As I've said a while ago, I've been amusing myself with little things around me. I've been hanging out with my friends who are all kind enough to listen to my-never-ending-love-story but who are also polite enough to stop asking questions or pestering me with details when they feel that I cannot take it anymore. I used to be quite open and shareful on the subject of my lovelife (or the lack thereof) to my closest friends but I guess it is different this time. Some of them were quite surprised that I am so privy about the whole thing. I dunno why. Maybe because I just want to keep it all inside me. Maybe "we" have already talked about it in length and in all angles and it left no room for "analysis". Or maybe...it was just the mature way to handle things. Aileen even said that I am taking it quite well since I am NOT whiny, pouty, and self-absorbed compared last March/April. Haha!
ME. ALL SMILES.
Tough Times Never Last But Tough People Do
I totally digress (again).
As for the little stuff in my life last week. The one that really got me excited was our monthly Bowling Fun Games last Thursday. It was extra special this time since some of the trainors for the Six Sigma Training joined us in the games. It was like United Nations in the alley at Gameworx at Festival Mall.
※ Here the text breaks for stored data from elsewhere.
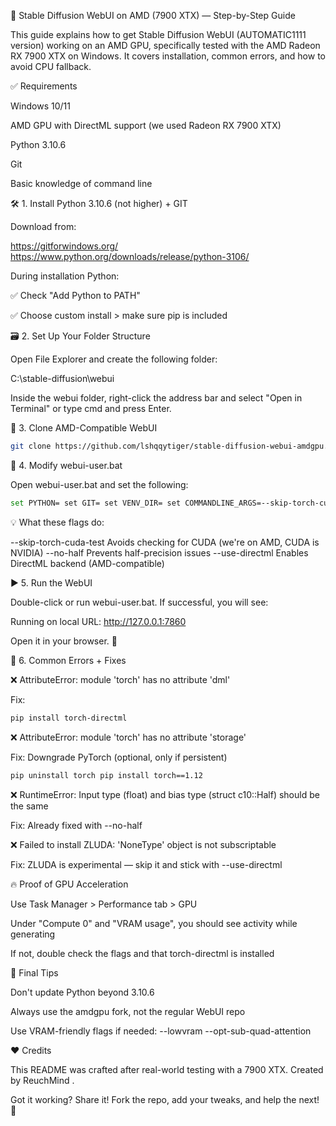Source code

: 🧠 Stable Diffusion WebUI on AMD (7900 XTX) — Step-by-Step Guide

This guide explains how to get Stable Diffusion WebUI (AUTOMATIC1111 version) working on an AMD GPU, specifically tested with the AMD Radeon RX 7900 XTX on Windows. It covers installation, common errors, and how to avoid CPU fallback.

✅ Requirements

Windows 10/11

AMD GPU with DirectML support (we used Radeon RX 7900 XTX)

Python 3.10.6

Git

Basic knowledge of command line

🛠️ 1. Install Python 3.10.6 (not higher) + GIT

Download from:

https://gitforwindows.org/ https://www.python.org/downloads/release/python-3106/

During installation Python:

✅ Check "Add Python to PATH"

✅ Choose custom install > make sure pip is included

🗃️ 2. Set Up Your Folder Structure

Open File Explorer and create the following folder:

C:\stable-diffusion\webui

Inside the webui folder, right-click the address bar and select "Open in Terminal" or type cmd and press Enter.

📅 3. Clone AMD-Compatible WebUI
```bash
git clone https://github.com/lshqqytiger/stable-diffusion-webui-amdgpu.git cd stable-diffusion-webui-amdgpu
```
🧹 4. Modify webui-user.bat

Open webui-user.bat and set the following:
```bash
set PYTHON= set GIT= set VENV_DIR= set COMMANDLINE_ARGS=--skip-torch-cuda-test --no-half --use-directml call webui.bat
```
💡 What these flags do:

--skip-torch-cuda-test Avoids checking for CUDA (we're on AMD, CUDA is NVIDIA) --no-half Prevents half-precision issues --use-directml Enables DirectML backend (AMD-compatible)

▶️ 5. Run the WebUI

Double-click or run webui-user.bat. If successful, you will see:

Running on local URL: http://127.0.0.1:7860

Open it in your browser. 🎉

🧱 6. Common Errors + Fixes

❌ AttributeError: module 'torch' has no attribute 'dml'

Fix:
```bash
pip install torch-directml
```
❌ AttributeError: module 'torch' has no attribute 'storage'

Fix: Downgrade PyTorch (optional, only if persistent)
```bash
pip uninstall torch pip install torch==1.12
```
❌ RuntimeError: Input type (float) and bias type (struct c10::Half) should be the same

Fix: Already fixed with --no-half

❌ Failed to install ZLUDA: 'NoneType' object is not subscriptable

Fix: ZLUDA is experimental — skip it and stick with --use-directml

🔥 Proof of GPU Acceleration

Use Task Manager > Performance tab > GPU

Under "Compute 0" and "VRAM usage", you should see activity while generating

If not, double check the flags and that torch-directml is installed

🙌 Final Tips

Don't update Python beyond 3.10.6

Always use the amdgpu fork, not the regular WebUI repo

Use VRAM-friendly flags if needed: --lowvram --opt-sub-quad-attention

❤️ Credits

This README was crafted after real-world testing with a 7900 XTX. Created by ReuchMind .

Got it working? Share it! Fork the repo, add your tweaks, and help the next! 💪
I improved my "best" average score by 10.9%! I had three strikes, several spares, and was third best in the women's category. I am so proud of myself considering that it was only my 3rd time this year to play. Here are some pictures:
Me, Aileen and Charo also watched Diane Lane and John Cusack's "Must Love Dogs" last Friday. It was a romantic comedy on moving on and loving again after a very tragic heartbreak. Isang malaking "Oh well". It was very nice though. Aileen loved it so much. It was also fun hanging out with them (as usual). Too bad Tin wasn't able to join us.
I met and dined with several other bunch of friends last week. I also went to a dealers' party, had pasta at Delifrance (for the nth time this month), had lunch at Friday's, had coffee, etc. Two officemates/friends actually "pestered" me all week night by bombarding me with phone calls and texts on my whereabouts and who I am with. They just want to know if 'I am safe and in good hands'. Hah! It was really sweet but I would also like to assure them and HIM (and my other friends) that I am well and good. After all, tough times never last but tough people do.